El poder de la penumbra

Nora del Carmen extiende el brazo izquierdo más allá del paraguas y su mano descubre que ya casi no llueve. Se alumbra el aire, no más de siete segundos, y luego se apaga, deslumbrándonos. Después de intentarlo tres veces, consigo que la langosta de plástico cuelgue de mi hombro derecho con su perfil de bolso chino. Cerramos el paraguas que ha sido más fiel que nadie y empezamos a caminar hacia las Escadinhas da Fonte da Pipa. La humedad y el musgo se adueñan del espacio donde van apareciendo los cedros y los robles, las camelias y los helechos arborescentes. Alguien canta como una lechuza, aun cuando las lechuzas son invisibles y no cantan durante el día. No dejamos de subir hacia una de las cumbres de la sierra de Sintra. Nos han dicho que la flora es mestiza y por aquí se cruzan varias especies nórdicas y tropicales. La neblina impide que las veamos, pero cada una está en su sitio y espera que el poder del sol acabe con la lluvia. La subida se vuelve cada vez más difícil, aunque vamos por un camino sinuoso y muy bello: humedad, musgo de años en los troncos de los árboles, una telaraña de hojas muertas, y el canto repentino de aquellos pájaros ocultos.

¿Quién anda por ahí? Algo se mueve entre las ramas de un roble centenario, pero nadie responde. De pronto surge un Chevrolet aún más fúnebre que el de Pessoa: va subiendo con una lentitud de paquidermo y alcanzo a percibir que en el volante no hay nadie, como si fuese un automóvil fantasma. Es el instante preciso para que aparezca el miedo. Y así ocurre: aparece junto a los helechos arborescentes, como un gato salvaje, y desaparece más allá de las camelias. De un recodo del camino brotan algunos ciervos de piel cetrina; sin embargo, los ciervos no son más de cinco piedras que fueron esculpidas por la mano de un artífice misterioso.

—¿Cuánto falta para llegar a la cumbre? —sonríe Nora del Carmen al estilo de los niños japoneses, aunque hay inquietud en su sonrisa—. Esto es como subir al cielo o más bien a la bóveda del infierno. ¿Vale la pena el sacrificio? ¿Qué hay en la punta de este cerro dominado por las tinieblas?

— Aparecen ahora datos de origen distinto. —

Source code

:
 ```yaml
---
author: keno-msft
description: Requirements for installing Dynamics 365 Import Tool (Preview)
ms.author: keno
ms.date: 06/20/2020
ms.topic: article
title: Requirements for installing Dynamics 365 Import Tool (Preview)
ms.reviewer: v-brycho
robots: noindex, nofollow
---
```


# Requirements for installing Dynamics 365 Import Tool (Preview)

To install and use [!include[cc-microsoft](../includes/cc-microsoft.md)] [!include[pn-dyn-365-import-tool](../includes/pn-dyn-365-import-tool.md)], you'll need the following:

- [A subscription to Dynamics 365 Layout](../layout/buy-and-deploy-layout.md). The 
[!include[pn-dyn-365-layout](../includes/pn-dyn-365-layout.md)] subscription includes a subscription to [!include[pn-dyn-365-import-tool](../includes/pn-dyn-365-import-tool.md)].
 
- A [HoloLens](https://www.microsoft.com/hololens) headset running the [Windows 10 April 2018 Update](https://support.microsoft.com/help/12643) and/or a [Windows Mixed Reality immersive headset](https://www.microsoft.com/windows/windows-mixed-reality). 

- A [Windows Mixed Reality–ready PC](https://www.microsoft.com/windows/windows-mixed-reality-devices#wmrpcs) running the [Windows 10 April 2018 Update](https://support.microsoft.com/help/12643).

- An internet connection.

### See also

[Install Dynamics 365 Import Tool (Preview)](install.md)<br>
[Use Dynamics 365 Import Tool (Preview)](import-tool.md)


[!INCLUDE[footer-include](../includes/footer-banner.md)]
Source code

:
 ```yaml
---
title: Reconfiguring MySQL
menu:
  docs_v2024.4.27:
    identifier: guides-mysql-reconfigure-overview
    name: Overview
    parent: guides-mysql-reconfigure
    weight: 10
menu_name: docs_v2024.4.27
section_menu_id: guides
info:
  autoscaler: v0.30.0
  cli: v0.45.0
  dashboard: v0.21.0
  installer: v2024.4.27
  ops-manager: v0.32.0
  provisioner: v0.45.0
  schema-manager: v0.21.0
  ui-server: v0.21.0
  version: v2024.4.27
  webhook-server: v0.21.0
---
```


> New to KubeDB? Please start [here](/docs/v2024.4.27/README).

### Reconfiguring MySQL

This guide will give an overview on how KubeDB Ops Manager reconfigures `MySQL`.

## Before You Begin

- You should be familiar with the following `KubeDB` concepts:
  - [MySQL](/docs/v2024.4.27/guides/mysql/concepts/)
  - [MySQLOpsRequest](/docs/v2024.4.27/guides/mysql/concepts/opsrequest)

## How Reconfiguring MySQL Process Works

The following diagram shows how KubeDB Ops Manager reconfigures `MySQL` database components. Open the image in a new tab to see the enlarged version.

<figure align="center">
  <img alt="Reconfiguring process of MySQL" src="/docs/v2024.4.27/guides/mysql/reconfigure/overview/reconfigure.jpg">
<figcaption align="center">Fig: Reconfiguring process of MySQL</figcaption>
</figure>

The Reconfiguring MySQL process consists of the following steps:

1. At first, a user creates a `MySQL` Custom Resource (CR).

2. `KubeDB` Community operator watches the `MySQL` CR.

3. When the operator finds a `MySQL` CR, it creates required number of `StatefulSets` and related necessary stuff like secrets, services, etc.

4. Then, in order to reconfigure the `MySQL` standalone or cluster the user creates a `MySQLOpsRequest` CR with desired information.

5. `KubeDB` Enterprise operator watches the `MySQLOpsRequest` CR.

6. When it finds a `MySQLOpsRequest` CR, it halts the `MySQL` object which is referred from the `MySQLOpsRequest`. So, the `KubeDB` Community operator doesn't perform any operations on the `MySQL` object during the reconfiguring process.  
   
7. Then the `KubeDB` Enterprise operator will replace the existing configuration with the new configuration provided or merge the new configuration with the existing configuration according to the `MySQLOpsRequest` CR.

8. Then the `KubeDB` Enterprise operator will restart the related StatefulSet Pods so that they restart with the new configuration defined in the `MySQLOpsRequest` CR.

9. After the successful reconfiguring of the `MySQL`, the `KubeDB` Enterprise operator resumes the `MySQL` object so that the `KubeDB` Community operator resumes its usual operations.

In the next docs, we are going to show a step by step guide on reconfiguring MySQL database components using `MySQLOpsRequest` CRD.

— Hay un castillo de perfil irreal por lo fantástico: lo rodean cúpulas, pórticos de estilo árabe y torres almenadas. Me entusiasma el esplendor del púrpura, del blanco, del celeste y del amarillo: es una fiesta de colores cálidos. Lo verás, no falta mucho: ya lo verás cuando el camino se abra como una gran puerta en las alturas del cielo. He soñado con este viaje a Sintra para subir al castillo de Fernando II de Portugal. Lo soñé desde siempre .

De nuevo cae la lluvia y abrimos el paraguas, sin interrumpir el ascenso hacia los dominios de aquel rey que combinó las más diversas líneas arquitectónicas. Después de otra vuelta en el camino, emerge desde el fondo una pequeña casa de ladrillos oscuros y tejas rojas, un rojinegro medieval, además de dos ventanas con cristales tan húmedos como las hojas de los robles. Una casita de duendes o de brujas. Junto al cancel hay una figura femenina que nos hace señas con un pañuelo blanco. Vamos hacia ella y descubrimos que se trata de una mujer de poca estatura, con ojos oscuros como de animal del monte, labios aún más oscuros, nariz de águila, y una edad incalculable.

— Buenas tardes, c’estle jour etla nuit, buonasera. Me llamo Marcelina D’Agostino y nací no muy lejos de la ciudad de Valencia, junto a las aguas del río Turia, en el Castellón de la Plana. Vivo sola en esta casa, vuestra casita de Sintra, desde hace mucho tiempo: ya perdí la cuenta de los años. El tiempo, como decía mi abuelo Dionisio, es un animal muy bruto, muy animal, menos bruto que implacable. ¿Qué andan haciendo por aquí? Siempre llueve lluvia en este lugar del mundo. La antigua lluvia no deja de llover, aun cuando a veces el cielo se abre y brilla el sol. Che ore sono?

—Son las tres de la tarde con treinta minutos —digo después de observar puntualmente mi reloj de segundero escarlata—. ¿Qué sucede con el castillo del ocre y del púrpura? ¿Está cerca o muy lejos? ¿Nos falta mucho, todavía, para llegar al puente levadizo o al foso de los leones?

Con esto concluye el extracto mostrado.